Segundo o professor da ECA e ex-diretor do Museu de Arte Contemporânea (MAC) da USP, a atualidade desse estudo reside no fato de que autora chama a atenção para o surgimento de um universo de imagens que hoje nos rodeiam por todos os lados: no cinema, na fotografia e nas redes sociais, o que faz com que vivamos imersos num território de imagens que nos mostra o mundo e que nos ajuda a construí-lo conforme nossas ideologias.

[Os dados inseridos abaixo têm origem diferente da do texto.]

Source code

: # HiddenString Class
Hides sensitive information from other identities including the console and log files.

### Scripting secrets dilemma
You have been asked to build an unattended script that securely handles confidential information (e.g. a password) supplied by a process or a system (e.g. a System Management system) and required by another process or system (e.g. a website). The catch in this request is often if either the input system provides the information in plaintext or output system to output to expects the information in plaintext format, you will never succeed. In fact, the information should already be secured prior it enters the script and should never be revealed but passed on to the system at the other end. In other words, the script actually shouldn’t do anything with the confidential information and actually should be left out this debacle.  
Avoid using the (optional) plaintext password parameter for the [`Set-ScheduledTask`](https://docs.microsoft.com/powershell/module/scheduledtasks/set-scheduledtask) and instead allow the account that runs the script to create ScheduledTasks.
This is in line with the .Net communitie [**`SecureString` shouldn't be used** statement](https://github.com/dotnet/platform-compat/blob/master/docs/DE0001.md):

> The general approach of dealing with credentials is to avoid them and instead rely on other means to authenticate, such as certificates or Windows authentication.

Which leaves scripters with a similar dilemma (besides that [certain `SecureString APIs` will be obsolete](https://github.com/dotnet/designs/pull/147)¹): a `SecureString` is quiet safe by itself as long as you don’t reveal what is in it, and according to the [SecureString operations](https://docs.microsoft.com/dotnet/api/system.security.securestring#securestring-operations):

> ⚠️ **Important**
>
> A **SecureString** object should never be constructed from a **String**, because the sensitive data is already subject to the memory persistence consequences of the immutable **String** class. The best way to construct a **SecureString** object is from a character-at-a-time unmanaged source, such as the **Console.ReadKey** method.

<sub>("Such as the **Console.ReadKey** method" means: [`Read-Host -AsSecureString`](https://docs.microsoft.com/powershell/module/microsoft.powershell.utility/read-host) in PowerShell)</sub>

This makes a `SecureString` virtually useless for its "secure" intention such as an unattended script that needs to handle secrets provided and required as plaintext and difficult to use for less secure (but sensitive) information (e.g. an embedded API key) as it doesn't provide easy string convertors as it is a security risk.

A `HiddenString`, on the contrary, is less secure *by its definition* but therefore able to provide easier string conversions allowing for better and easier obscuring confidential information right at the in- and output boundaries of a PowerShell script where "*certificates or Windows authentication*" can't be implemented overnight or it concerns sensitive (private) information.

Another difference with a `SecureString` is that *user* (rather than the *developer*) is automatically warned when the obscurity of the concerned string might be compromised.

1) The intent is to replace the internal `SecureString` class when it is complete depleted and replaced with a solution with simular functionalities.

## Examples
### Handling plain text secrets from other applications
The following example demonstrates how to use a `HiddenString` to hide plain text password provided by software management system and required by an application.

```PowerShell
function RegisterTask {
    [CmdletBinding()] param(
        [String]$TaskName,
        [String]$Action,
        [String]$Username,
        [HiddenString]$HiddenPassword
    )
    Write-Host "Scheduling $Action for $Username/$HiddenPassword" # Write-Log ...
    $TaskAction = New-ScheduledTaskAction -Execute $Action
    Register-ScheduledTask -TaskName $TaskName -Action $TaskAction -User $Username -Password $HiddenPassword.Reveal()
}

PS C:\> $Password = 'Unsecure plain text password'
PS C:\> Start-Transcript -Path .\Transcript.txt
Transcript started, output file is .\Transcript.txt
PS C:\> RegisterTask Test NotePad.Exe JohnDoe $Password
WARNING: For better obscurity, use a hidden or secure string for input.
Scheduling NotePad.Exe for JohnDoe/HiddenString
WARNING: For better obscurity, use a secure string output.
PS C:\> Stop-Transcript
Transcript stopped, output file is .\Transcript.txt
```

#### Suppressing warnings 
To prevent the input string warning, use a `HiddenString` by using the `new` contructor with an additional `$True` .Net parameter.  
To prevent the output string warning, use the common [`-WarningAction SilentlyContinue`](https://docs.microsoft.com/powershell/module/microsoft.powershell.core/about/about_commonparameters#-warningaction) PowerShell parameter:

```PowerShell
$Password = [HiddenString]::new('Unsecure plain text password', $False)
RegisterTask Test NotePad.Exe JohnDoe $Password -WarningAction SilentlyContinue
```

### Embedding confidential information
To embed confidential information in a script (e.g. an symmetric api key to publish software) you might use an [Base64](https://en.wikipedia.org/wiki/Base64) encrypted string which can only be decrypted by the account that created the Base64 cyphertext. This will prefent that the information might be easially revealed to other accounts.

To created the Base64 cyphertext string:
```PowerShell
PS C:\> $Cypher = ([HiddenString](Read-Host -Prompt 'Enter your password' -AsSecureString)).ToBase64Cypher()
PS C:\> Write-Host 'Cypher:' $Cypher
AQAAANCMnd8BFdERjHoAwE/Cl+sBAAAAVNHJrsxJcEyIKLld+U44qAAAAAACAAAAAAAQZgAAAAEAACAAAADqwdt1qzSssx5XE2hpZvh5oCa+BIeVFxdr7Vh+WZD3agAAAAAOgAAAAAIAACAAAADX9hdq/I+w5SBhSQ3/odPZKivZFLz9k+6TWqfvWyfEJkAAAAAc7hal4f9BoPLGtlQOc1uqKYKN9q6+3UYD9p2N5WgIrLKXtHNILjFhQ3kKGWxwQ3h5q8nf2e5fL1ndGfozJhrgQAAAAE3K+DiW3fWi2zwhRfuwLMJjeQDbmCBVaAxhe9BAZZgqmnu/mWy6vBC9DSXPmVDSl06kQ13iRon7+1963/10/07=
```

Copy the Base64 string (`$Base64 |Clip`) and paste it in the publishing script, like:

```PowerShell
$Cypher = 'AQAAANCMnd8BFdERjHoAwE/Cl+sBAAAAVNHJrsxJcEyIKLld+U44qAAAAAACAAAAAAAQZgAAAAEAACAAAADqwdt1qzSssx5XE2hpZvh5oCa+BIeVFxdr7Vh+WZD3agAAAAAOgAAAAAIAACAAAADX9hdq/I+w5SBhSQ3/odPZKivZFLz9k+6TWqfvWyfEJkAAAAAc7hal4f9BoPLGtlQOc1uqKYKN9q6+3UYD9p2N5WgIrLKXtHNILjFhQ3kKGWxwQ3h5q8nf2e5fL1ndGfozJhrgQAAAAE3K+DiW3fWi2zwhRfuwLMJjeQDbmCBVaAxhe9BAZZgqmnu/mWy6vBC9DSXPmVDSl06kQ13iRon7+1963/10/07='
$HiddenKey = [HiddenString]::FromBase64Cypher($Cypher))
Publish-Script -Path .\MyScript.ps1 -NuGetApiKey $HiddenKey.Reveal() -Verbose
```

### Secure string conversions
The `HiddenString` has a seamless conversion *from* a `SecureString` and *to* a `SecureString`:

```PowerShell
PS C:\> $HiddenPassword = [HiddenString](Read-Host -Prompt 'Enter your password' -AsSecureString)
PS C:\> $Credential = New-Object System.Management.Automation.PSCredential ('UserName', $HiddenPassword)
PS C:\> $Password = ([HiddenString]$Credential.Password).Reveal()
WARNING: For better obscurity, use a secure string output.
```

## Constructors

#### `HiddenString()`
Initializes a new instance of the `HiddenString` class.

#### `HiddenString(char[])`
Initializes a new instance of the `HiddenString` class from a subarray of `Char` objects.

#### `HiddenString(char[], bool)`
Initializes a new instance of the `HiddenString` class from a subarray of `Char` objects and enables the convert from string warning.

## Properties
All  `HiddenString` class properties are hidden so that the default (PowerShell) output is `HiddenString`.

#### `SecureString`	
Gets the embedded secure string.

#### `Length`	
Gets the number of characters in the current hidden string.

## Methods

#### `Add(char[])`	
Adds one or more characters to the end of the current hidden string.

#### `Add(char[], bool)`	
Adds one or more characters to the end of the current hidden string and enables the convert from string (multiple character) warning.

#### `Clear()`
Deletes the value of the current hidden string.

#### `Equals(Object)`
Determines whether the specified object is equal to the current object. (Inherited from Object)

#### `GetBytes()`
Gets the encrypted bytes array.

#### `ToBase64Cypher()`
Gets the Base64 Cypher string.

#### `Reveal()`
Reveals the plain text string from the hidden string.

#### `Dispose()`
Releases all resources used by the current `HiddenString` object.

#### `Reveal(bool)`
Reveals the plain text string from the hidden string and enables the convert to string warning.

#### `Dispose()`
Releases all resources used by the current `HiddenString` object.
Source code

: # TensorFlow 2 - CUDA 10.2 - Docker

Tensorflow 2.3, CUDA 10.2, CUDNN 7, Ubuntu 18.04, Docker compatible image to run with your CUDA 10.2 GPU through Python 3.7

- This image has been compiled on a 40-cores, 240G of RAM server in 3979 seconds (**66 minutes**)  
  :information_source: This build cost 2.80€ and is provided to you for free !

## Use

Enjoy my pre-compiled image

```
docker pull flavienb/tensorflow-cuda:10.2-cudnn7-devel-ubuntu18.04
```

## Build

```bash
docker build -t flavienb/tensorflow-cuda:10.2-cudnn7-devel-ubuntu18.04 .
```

A historiadora avalia que as estampas reproduzindo obras de arte na imprensa no século XIX facilitaram e propiciaram o acesso de um público amplo a uma produção artística. Isso ocorreu inclusive entre artistas e intelectuais, uma vez que o contato com as obras originais em museus e exposições era mais limitado se comparado às estampas reproduzindo essas obras disseminadas pelos veículos de comunicação de massa.
Professor Tadeu Chiarelli, orientador da tese - Foto: Arquivo pessoal
Professor Tadeu Chiarelli, orientador da tese - Foto: Arquivo pessoal

A tese As Belas Artes traduzidas: imagem, imprensa e a formação da cultura visual no Rio de Janeiro, século XIX, defendida em outubro de 2022 na Escola de Comunicações e Artes, recebeu Menção Honrosa do Prêmio Tese Destaque USP de 2023, na grande área do conhecimento Letras, Linguística e Artes, concedido pela Pró-Reitoria de Pós-Graduação da USP.